Starting with the line containing "1. Créez un" and going on through the line containing "1. Ajoutez une", return the lines of the data below exactly, and only those.

***** Input for this task

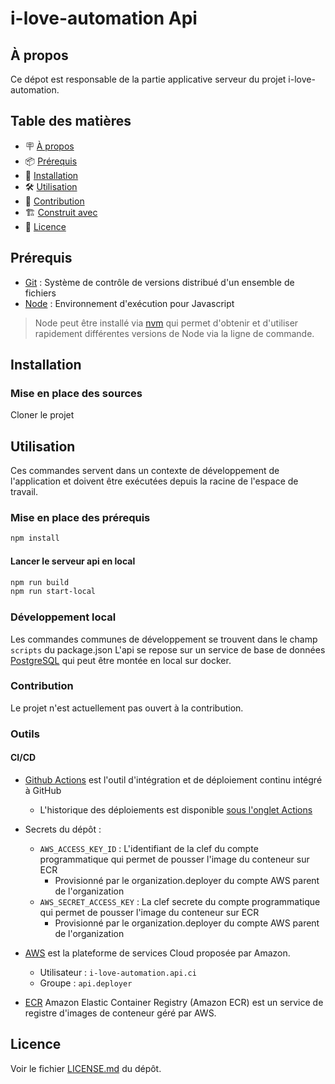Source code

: 

# i-love-automation Api

## À propos

Ce dépot est responsable de la partie applicative serveur du projet i-love-automation.

## Table des matières

- 🪧 [À propos](#à-propos)
- 📦 [Prérequis](#prérequis)
- 🚀 [Installation](#installation)
- 🛠️ [Utilisation](#utilisation)
- 🤝 [Contribution](#contribution)
- 🏗️ [Construit avec](#construit-avec)
- 📝 [Licence](#licence)

## Prérequis

- [Git](https://git-scm.com/) : Système de contrôle de versions distribué d'un ensemble de fichiers
- [Node](https://nodejs.org/) : Environnement d'exécution pour Javascript

> Node peut être installé via [nvm](https://github.com/nvm-sh/nvm) qui permet d'obtenir et d'utiliser rapidement différentes versions de Node via la ligne de commande.

## Installation

### Mise en place des sources

Cloner le projet

## Utilisation

Ces commandes servent dans un contexte de développement de l'application et doivent être exécutées depuis la racine de l'espace de travail.

### Mise en place des prérequis

```bash
npm install
```

#### Lancer le serveur api en local

```bash
npm run build
npm run start-local
```

### Développement local

Les commandes communes de développement se trouvent dans le champ `scripts` du package.json
L'api se repose sur un service de base de données [PostgreSQL](https://www.postgresql.org/) qui peut être montée en local sur docker.

### Contribution

Le projet n'est actuellement pas ouvert à la contribution.

### Outils
#### CI/CD

- [Github Actions](https://docs.github.com/en/actions) est l'outil d'intégration et de déploiement continu intégré à GitHub
    - L'historique des déploiements est disponible [sous l'onglet Actions](https://github.com/i-love-automation/api/actions/)
  
- Secrets du dépôt :
    - `AWS_ACCESS_KEY_ID` : L'identifiant de la clef du compte programmatique qui permet de pousser l'image du conteneur sur ECR
      - Provisionné par le organization.deployer du compte AWS parent de l'organization
    - `AWS_SECRET_ACCESS_KEY` : La clef secrete du compte programmatique qui permet de pousser l'image du conteneur sur ECR
        - Provisionné par le organization.deployer du compte AWS parent de l'organization

- [AWS](https://aws.amazon.com/) est la plateforme de services Cloud proposée par Amazon.
    - Utilisateur : `i-love-automation.api.ci`
    - Groupe : `api.deployer`
  
- [ECR](https://docs.aws.amazon.com/AmazonECR/latest/userguide/what-is-ecr.html) Amazon Elastic Container Registry (Amazon ECR) est un service de registre d'images de conteneur géré par AWS.


## Licence

Voir le fichier [LICENSE.md](./LICENSE.md) du dépôt.
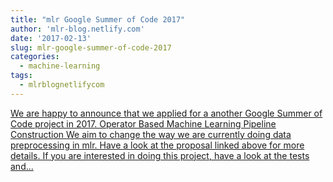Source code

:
 ```yaml
---
title: "mlr Google Summer of Code 2017"
author: 'mlr-blog.netlify.com'
date: '2017-02-13'
slug: mlr-google-summer-of-code-2017
categories:
  - machine-learning
tags:
  - mlrblognetlifycom
---
```


[We are happy to announce that we applied for a another Google Summer of Code project in 2017. Operator Based Machine Learning Pipeline Construction We aim to change the way we are currently doing data preprocessing in mlr. Have a look at the proposal linked above for more details. If you are interested in doing this project, have a look at the tests and...<click to read more>](https://mlr-blog.netlify.com/post/2017-02-13-mlr-gsoc/)

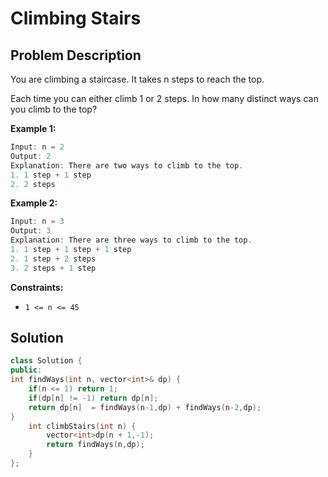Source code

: # Climbing Stairs

## Problem Description

You are climbing a staircase. It takes n steps to reach the top.

Each time you can either climb 1 or 2 steps. In how many distinct ways can you climb to the top?

**Example 1:**

```js
Input: n = 2
Output: 2
Explanation: There are two ways to climb to the top.
1. 1 step + 1 step
2. 2 steps
```

**Example 2:**

```js
Input: n = 3
Output: 3
Explanation: There are three ways to climb to the top.
1. 1 step + 1 step + 1 step
2. 1 step + 2 steps
3. 2 steps + 1 step
```

**Constraints:**

- `1 <= n <= 45`

## Solution

```cpp
class Solution {
public:
int findWays(int n, vector<int>& dp) {
	if(n <= 1) return 1;
	if(dp[n] != -1) return dp[n];
	return dp[n]  = findWays(n-1,dp) + findWays(n-2,dp);
}
	int climbStairs(int n) {
		vector<int>dp(n + 1,-1);
		return findWays(n,dp);
	}
};
```
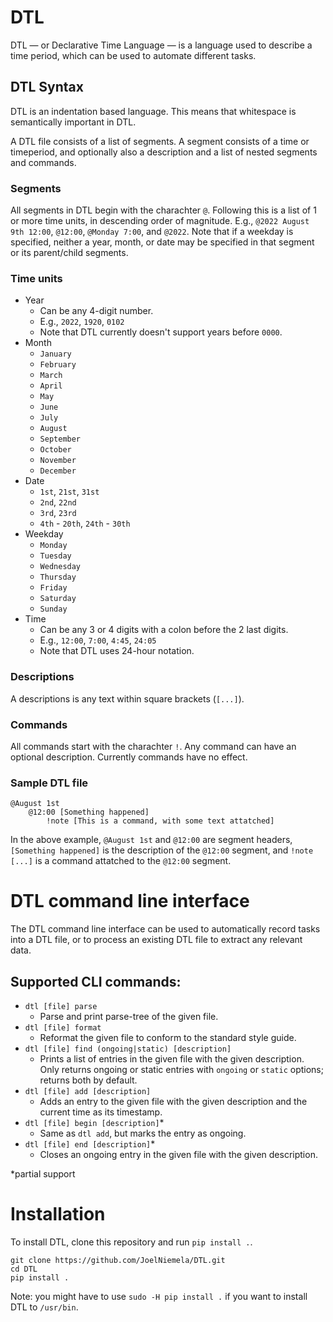 # DTL
DTL — or Declarative Time Language — is a language used to describe a time period, which can be used to automate different tasks.

## DTL Syntax
DTL is an indentation based language. This means that whitespace is semantically important in DTL.

A DTL file consists of a list of segments. A segment consists of a time or timeperiod, and optionally also a description and a list of nested segments and commands.

### Segments
All segments in DTL begin with the charachter `@`. Following this is a list of 1 or more time units, in descending order of magnitude. E.g., `@2022 August 9th 12:00`, `@12:00`, `@Monday 7:00`, and `@2022`. Note that if a weekday is specified, neither a year, month, or date may be specified in that segment or its parent/child segments.

### Time units
- Year
  - Can be any 4-digit number.
  - E.g., `2022`, `1920`, `0102`
  - Note that DTL currently doesn't support years before `0000`.
- Month
  - `January`
  - `February`
  - `March`
  - `April`
  - `May`
  - `June`
  - `July`
  - `August`
  - `September`
  - `October`
  - `November`
  - `December`
- Date
  - `1st`, `21st`, `31st`
  - `2nd`, `22nd`
  - `3rd`, `23rd`
  - `4th` - `20th`, `24th` - `30th`
- Weekday
  - `Monday`
  - `Tuesday`
  - `Wednesday`
  - `Thursday`
  - `Friday`
  - `Saturday`
  - `Sunday`
- Time
  - Can be any 3 or 4 digits with a colon before the 2 last digits.
  - E.g., `12:00`, `7:00`, `4:45`, `24:05`
  - Note that DTL uses 24-hour notation.

### Descriptions
A descriptions is any text within square brackets (`[...]`).

### Commands
All commands start with the charachter `!`. Any command can have an optional description. Currently commands have no effect.

### Sample DTL file
```
@August 1st
	@12:00 [Something happened]
		!note [This is a command, with some text attatched]
```
In the above example, `@August 1st` and `@12:00` are segment headers, `[Something happened]` is the description of the `@12:00` segment, and `!note [...]` is a command attatched to the `@12:00` segment.

# DTL command line interface
The DTL command line interface can be used to automatically record tasks into a DTL file, or to process an existing DTL file to extract any relevant data.

## Supported CLI commands:
 - `dtl [file] parse`
   - Parse and print parse-tree of the given file.
 - `dtl [file] format`
   - Reformat the given file to conform to the standard style guide.
 - `dtl [file] find (ongoing|static) [description]`
   - Prints a list of entries in the given file with the given description. Only returns ongoing or static entries with `ongoing` or `static` options; returns both by default.
 - `dtl [file] add [description]`
   - Adds an entry to the given file with the given description and the current time as its timestamp.
 - `dtl [file] begin [description]`\*
   - Same as `dtl add`, but marks the entry as ongoing.
 - `dtl [file] end [description]`\*
   - Closes an ongoing entry in the given file with the given description.

\*partial support

# Installation
To install DTL, clone this repository and run `pip install .`.
```
git clone https://github.com/JoelNiemela/DTL.git
cd DTL
pip install .
```

Note: you might have to use `sudo -H pip install .` if you want to install DTL to `/usr/bin`.
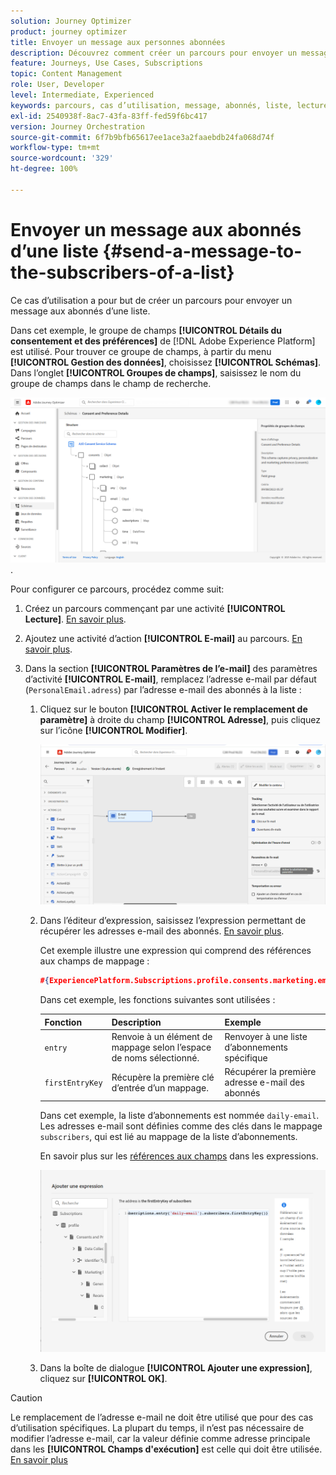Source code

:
 ```yaml
---
solution: Journey Optimizer
product: journey optimizer
title: Envoyer un message aux personnes abonnées
description: Découvrez comment créer un parcours pour envoyer un message aux abonnés d’une liste.
feature: Journeys, Use Cases, Subscriptions
topic: Content Management
role: User, Developer
level: Intermediate, Experienced
keywords: parcours, cas d’utilisation, message, abonnés, liste, lecture
exl-id: 2540938f-8ac7-43fa-83ff-fed59f6bc417
version: Journey Orchestration
source-git-commit: 6f7b9bfb65617ee1ace3a2faaebdb24fa068d74f
workflow-type: tm+mt
source-wordcount: '329'
ht-degree: 100%

---
```


# Envoyer un message aux abonnés d’une liste {#send-a-message-to-the-subscribers-of-a-list}

Ce cas d’utilisation a pour but de créer un parcours pour envoyer un message aux abonnés d’une liste.

Dans cet exemple, le groupe de champs **[!UICONTROL Détails du consentement et des préférences]** de [!DNL Adobe Experience Platform] est utilisé. Pour trouver ce groupe de champs, à partir du menu **[!UICONTROL Gestion des données]**, choisissez **[!UICONTROL Schémas]**. Dans l’onglet **[!UICONTROL Groupes de champs]**, saisissez le nom du groupe de champs dans le champ de recherche.

![Ce groupe de champs comprend l’élément abonnements](assets/consent-and-preference-details-field-group.png).

Pour configurer ce parcours, procédez comme suit:

1. Créez un parcours commençant par une activité **[!UICONTROL Lecture]**. [En savoir plus](journey-gs.md).
1. Ajoutez une activité d’action **[!UICONTROL E-mail]** au parcours. [En savoir plus](journeys-message.md).
1. Dans la section **[!UICONTROL Paramètres de l’e-mail]** des paramètres d’activité **[!UICONTROL E-mail]**, remplacez l’adresse e-mail par défaut (`PersonalEmail.adress`) par l’adresse e-mail des abonnés à la liste :

   1. Cliquez sur le bouton **[!UICONTROL Activer le remplacement de paramètre]** à droite du champ **[!UICONTROL Adresse]**, puis cliquez sur l’icône **[!UICONTROL Modifier]**.

      ![](assets/message-to-subscribers-uc-1.png)

   1. Dans l’éditeur d’expression, saisissez l’expression permettant de récupérer les adresses e-mail des abonnés. [En savoir plus](expression/expressionadvanced.md).

      Cet exemple illustre une expression qui comprend des références aux champs de mappage :

      ```json
      #{ExperiencePlatform.Subscriptions.profile.consents.marketing.email.subscriptions.entry('daily-email').subscribers.firstEntryKey()}
      ```

      Dans cet exemple, les fonctions suivantes sont utilisées :

      | Fonction | Description | Exemple |
      | --- | --- | --- |
      | `entry` | Renvoie à un élément de mappage selon l’espace de noms sélectionné. | Renvoyer à une liste d’abonnements spécifique |
      | `firstEntryKey` | Récupère la première clé d’entrée d’un mappage. | Récupérer la première adresse e-mail des abonnés |

      Dans cet exemple, la liste d’abonnements est nommée `daily-email`. Les adresses e-mail sont définies comme des clés dans le mappage `subscribers`, qui est lié au mappage de la liste d’abonnements.

      En savoir plus sur les [références aux champs](expression/field-references.md) dans les expressions.

      ![](assets/message-to-subscribers-uc-2.png)

   1. Dans la boîte de dialogue **[!UICONTROL Ajouter une expression]**, cliquez sur **[!UICONTROL OK]**.

>[!CAUTION]
>
>Le remplacement de l’adresse e-mail ne doit être utilisé que pour des cas d’utilisation spécifiques. La plupart du temps, il n’est pas nécessaire de modifier l’adresse e-mail, car la valeur définie comme adresse principale dans les **[!UICONTROL Champs d&#39;exécution]** est celle qui doit être utilisée. [En savoir plus](../configuration/primary-email-addresses.md)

**********

Task result:
1. Créez un parcours commençant par une activité **[!UICONTROL Lecture]**. [En savoir plus](journey-gs.md).
1. Ajoutez une activité d’action **[!UICONTROL E-mail]** au parcours. [En savoir plus](journeys-message.md).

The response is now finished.